• _Your objective_
Search string "blue": state how many lines in the material below contain it, and nothing else.

• _Records shown_
%%

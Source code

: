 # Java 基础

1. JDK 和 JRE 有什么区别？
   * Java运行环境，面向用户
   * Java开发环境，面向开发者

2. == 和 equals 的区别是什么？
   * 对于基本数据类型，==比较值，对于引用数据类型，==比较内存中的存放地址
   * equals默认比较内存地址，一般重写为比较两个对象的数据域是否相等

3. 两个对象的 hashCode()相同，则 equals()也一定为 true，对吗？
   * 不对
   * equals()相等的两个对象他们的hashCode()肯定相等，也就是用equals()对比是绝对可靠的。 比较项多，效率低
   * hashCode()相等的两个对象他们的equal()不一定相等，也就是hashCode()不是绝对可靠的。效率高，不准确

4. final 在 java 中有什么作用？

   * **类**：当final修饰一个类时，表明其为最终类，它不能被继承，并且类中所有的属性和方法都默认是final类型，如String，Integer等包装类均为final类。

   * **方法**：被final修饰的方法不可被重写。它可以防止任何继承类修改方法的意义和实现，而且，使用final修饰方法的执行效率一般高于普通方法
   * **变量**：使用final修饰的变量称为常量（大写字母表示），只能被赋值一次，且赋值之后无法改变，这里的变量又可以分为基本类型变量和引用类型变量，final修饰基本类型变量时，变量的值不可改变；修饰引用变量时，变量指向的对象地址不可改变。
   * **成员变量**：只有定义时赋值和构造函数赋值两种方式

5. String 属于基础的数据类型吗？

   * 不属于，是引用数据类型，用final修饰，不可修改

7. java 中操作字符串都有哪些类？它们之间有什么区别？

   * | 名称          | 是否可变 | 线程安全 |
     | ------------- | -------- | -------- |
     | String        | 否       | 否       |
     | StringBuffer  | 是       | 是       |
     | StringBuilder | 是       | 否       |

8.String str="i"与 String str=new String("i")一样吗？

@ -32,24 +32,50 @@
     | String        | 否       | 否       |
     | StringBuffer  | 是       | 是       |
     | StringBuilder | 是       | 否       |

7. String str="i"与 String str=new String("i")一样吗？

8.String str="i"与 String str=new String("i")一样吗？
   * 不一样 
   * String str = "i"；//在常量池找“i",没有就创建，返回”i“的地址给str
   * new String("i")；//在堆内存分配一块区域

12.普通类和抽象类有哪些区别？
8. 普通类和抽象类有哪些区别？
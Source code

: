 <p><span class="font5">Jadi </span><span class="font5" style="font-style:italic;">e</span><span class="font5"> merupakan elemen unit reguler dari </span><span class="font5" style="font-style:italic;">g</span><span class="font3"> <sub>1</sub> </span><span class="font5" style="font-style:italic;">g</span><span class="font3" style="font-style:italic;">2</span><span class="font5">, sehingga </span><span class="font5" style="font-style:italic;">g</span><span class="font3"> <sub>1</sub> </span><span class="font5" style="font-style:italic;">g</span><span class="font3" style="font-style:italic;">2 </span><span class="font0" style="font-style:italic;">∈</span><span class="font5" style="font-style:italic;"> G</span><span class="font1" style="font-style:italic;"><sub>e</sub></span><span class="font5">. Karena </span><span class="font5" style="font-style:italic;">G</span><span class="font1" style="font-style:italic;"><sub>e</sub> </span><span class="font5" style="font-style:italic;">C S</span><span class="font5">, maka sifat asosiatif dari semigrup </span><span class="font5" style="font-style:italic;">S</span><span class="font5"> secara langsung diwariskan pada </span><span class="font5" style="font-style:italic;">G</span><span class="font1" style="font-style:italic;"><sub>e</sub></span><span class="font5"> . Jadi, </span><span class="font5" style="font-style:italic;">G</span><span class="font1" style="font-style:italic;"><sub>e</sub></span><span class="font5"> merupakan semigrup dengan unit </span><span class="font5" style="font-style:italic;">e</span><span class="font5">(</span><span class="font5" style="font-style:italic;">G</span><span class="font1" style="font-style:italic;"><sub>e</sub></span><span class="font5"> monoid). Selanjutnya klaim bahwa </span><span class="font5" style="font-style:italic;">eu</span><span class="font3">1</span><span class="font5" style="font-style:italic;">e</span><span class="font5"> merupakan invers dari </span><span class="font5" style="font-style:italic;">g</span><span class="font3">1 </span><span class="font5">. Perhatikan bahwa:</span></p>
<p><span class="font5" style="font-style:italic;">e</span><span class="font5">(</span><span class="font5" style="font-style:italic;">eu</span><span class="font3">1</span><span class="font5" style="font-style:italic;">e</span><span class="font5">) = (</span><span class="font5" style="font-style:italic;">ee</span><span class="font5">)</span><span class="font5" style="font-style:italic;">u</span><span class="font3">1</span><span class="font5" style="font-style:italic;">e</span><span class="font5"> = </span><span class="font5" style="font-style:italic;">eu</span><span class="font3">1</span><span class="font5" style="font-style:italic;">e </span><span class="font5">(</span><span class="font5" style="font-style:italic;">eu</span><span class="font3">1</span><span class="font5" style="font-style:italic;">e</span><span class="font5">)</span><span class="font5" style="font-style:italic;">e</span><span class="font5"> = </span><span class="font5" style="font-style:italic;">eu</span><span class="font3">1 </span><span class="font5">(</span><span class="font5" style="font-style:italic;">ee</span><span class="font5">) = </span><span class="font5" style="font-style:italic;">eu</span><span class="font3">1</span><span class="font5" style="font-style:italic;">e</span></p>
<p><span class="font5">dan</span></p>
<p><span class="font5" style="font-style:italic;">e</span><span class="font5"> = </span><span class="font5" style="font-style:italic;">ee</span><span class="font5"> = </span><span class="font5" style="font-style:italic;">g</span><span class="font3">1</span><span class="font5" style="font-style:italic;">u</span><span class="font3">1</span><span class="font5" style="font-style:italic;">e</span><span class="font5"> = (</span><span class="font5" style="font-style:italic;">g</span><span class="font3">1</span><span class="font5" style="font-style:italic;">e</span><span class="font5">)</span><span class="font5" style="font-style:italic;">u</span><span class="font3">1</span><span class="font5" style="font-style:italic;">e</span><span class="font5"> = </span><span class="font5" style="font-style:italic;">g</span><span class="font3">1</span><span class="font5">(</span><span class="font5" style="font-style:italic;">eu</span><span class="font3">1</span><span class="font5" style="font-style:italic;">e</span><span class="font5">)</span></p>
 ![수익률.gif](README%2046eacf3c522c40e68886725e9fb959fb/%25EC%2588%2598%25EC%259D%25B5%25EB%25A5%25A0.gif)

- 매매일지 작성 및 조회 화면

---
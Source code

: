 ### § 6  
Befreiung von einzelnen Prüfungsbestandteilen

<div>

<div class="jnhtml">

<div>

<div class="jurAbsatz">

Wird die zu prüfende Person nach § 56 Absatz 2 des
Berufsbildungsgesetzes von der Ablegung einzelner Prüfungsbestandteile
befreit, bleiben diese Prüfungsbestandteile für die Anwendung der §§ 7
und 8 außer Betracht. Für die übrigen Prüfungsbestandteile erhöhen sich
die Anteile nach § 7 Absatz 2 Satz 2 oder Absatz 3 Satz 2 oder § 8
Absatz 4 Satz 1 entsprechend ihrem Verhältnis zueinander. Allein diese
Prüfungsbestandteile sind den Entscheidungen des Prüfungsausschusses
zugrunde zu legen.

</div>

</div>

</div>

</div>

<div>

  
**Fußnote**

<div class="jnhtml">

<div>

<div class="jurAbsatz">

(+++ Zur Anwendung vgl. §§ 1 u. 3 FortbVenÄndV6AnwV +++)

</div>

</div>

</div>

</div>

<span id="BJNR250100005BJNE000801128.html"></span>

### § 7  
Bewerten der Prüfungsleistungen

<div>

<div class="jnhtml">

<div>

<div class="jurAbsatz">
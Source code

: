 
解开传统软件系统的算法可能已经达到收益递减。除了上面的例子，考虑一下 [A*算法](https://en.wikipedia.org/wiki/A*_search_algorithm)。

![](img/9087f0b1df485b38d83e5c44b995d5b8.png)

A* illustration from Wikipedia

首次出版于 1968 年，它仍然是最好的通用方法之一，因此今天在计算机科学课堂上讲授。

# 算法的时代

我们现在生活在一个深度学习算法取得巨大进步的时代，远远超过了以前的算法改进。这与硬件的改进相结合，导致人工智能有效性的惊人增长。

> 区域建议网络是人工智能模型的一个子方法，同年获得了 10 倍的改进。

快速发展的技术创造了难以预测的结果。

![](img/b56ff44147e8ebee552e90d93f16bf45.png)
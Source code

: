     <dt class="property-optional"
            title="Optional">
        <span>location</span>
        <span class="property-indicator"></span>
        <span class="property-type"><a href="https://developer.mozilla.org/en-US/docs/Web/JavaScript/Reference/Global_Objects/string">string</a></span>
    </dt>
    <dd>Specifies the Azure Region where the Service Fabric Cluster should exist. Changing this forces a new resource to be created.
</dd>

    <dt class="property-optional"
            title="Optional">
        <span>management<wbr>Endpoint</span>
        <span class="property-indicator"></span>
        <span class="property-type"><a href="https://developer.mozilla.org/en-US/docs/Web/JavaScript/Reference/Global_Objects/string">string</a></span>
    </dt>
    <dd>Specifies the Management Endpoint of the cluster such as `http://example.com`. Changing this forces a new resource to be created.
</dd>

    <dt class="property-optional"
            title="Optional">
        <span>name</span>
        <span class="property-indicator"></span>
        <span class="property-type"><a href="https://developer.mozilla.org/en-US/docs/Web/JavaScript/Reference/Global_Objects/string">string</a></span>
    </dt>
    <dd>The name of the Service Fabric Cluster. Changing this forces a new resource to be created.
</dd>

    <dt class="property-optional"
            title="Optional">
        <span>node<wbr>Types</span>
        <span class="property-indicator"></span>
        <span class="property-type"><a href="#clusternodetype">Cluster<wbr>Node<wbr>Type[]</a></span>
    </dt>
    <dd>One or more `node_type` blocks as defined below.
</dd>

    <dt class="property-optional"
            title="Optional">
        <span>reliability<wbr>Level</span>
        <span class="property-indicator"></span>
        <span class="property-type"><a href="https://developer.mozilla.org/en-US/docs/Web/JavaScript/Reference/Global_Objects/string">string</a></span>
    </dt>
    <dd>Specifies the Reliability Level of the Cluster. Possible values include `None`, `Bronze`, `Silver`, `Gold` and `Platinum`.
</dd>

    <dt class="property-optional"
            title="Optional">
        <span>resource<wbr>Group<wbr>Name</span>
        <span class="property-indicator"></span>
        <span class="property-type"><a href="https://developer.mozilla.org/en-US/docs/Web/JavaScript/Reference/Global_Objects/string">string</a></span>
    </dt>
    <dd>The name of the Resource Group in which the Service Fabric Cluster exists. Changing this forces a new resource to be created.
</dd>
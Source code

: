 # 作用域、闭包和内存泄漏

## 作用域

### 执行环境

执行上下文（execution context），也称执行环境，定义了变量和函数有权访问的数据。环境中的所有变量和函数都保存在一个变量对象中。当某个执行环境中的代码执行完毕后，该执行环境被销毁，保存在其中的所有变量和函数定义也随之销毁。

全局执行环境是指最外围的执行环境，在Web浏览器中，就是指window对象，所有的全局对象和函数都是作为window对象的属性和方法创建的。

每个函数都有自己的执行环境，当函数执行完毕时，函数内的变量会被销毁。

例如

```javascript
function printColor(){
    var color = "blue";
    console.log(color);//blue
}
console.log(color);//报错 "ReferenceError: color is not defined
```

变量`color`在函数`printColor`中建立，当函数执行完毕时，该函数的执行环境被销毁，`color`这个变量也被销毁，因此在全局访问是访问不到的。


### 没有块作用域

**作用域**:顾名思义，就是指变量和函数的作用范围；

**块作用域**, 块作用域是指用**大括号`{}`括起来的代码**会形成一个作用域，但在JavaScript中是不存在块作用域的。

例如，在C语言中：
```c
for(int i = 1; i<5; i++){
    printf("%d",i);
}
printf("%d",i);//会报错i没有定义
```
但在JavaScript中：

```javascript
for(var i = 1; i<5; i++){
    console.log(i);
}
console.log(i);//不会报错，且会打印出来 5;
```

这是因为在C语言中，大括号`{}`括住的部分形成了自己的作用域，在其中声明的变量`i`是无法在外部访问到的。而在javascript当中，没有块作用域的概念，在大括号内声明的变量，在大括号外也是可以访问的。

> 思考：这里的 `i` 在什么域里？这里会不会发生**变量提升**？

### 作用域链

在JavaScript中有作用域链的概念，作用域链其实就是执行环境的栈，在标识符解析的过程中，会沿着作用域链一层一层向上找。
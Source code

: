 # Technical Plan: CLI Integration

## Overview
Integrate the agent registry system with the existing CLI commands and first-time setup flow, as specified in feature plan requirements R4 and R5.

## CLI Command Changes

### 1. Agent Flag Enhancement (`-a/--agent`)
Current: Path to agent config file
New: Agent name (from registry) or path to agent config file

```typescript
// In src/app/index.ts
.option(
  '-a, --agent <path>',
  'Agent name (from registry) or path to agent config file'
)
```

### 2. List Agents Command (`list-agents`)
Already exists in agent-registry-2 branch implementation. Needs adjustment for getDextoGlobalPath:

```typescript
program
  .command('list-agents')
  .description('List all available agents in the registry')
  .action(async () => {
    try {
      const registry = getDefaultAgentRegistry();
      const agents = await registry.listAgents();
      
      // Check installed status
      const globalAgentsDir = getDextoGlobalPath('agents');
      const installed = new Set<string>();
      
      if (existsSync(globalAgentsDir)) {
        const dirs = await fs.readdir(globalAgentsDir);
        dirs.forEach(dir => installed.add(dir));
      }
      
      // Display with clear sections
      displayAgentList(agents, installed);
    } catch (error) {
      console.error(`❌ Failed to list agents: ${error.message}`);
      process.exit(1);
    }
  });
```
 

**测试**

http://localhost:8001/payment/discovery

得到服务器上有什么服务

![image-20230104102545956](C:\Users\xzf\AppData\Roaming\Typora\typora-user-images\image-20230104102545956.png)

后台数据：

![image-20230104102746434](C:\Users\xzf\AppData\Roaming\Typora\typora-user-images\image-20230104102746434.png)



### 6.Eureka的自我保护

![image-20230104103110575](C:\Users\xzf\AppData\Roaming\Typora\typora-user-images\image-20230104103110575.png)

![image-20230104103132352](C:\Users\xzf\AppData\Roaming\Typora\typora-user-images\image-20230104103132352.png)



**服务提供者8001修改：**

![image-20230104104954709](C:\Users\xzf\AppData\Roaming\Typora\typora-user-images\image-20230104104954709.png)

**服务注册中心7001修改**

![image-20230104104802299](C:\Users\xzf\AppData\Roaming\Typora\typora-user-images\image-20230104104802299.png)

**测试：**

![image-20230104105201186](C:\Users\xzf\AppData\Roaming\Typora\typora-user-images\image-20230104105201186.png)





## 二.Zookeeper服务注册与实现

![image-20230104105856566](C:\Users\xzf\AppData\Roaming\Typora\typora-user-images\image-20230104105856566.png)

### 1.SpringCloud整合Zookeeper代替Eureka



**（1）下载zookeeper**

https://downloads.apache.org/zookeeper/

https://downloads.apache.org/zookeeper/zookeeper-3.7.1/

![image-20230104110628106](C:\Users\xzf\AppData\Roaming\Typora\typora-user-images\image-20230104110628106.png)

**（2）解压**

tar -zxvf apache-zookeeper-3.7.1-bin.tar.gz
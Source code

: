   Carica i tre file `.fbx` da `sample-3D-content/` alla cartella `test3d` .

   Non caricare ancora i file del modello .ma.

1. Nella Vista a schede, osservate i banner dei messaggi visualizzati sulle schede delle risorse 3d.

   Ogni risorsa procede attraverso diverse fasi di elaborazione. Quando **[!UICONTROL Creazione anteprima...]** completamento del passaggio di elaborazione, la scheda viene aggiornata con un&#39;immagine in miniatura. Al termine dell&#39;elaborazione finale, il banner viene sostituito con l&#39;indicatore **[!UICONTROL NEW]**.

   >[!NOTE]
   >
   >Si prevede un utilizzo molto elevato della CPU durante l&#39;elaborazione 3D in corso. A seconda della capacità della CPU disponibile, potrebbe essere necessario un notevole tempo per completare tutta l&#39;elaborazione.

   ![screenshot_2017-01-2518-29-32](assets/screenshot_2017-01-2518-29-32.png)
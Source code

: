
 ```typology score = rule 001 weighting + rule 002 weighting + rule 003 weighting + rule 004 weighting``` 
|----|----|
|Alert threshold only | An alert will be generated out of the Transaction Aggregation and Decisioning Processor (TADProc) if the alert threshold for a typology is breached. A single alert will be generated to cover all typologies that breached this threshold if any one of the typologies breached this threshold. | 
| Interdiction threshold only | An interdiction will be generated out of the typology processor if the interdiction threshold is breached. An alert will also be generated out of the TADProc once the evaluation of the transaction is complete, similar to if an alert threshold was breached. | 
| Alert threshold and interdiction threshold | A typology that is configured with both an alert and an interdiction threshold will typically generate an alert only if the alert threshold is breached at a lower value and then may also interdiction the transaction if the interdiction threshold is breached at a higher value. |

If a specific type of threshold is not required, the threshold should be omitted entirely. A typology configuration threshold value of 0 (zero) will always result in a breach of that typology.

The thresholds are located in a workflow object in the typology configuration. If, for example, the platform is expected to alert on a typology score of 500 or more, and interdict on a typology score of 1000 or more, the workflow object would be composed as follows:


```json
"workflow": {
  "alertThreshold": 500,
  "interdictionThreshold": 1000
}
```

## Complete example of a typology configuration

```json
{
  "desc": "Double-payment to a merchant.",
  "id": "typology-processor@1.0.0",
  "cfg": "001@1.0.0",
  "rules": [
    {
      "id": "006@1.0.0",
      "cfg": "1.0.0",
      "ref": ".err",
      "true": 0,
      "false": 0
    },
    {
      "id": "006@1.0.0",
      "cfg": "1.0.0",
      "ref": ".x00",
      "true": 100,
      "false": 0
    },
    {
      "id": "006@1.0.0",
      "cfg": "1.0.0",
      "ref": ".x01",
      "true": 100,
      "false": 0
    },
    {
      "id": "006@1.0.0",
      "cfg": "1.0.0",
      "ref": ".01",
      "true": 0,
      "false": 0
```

%%

• _Response to this task_
2